• WORK TO BE COMPLETED: Starting at the line with "Selenium Grid - кластер" and going on through the line with "Selenium IDE - плагин", reproduce each line in the records below exactly and nothing more.

• SUPPLIED MATERIAL:
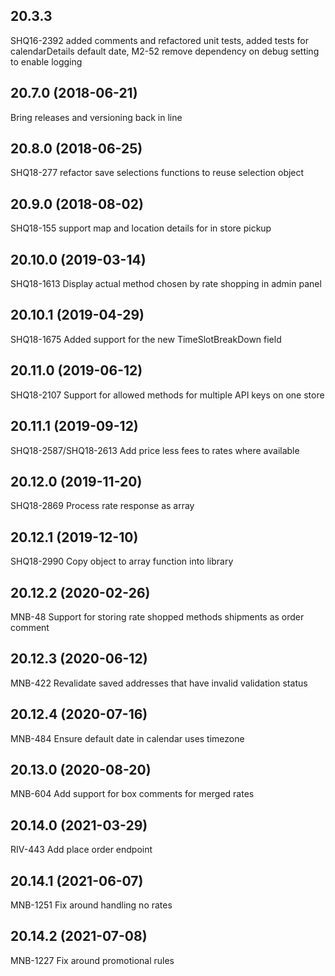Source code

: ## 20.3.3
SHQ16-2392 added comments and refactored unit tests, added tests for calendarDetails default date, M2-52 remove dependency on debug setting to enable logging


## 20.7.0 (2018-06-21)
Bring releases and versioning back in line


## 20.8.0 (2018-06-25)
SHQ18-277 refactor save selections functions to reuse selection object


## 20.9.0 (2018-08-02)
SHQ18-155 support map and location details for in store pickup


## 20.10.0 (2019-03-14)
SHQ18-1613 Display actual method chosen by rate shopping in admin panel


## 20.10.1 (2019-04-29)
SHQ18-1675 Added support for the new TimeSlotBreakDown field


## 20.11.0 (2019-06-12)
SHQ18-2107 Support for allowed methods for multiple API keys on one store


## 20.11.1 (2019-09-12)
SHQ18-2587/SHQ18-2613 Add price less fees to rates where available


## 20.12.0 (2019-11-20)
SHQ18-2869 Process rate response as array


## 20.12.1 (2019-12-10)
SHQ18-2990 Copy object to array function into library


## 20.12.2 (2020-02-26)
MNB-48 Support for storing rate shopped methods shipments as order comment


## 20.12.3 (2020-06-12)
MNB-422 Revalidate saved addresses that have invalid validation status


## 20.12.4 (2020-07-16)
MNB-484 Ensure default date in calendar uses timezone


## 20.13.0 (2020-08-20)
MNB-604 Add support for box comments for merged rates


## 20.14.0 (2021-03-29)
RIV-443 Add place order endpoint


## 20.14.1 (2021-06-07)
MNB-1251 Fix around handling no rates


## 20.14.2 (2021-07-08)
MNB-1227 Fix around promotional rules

---

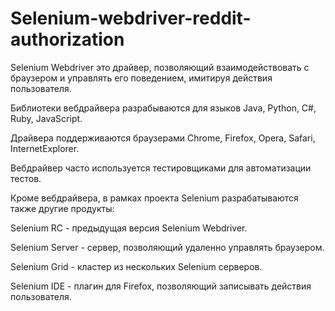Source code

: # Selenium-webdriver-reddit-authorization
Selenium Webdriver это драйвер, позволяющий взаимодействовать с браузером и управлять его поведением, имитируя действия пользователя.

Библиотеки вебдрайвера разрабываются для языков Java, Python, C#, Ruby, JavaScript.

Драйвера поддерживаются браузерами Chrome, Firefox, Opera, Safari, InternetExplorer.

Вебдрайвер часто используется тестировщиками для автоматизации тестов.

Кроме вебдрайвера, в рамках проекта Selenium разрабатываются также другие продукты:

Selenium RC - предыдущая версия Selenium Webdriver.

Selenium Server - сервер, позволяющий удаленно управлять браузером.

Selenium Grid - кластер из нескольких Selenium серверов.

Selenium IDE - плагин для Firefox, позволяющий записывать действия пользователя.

* * *

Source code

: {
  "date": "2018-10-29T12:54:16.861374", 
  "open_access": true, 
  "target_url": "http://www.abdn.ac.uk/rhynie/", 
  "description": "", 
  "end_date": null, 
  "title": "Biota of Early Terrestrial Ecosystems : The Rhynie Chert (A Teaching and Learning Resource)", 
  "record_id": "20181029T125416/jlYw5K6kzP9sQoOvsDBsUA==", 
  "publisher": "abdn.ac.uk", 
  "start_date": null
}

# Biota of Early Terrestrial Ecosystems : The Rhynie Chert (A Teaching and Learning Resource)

• EXERCISE OUTPUT:
Selenium Grid - кластер из нескольких Selenium серверов.

Selenium IDE - плагин для Firefox, позволяющий записывать действия пользователя.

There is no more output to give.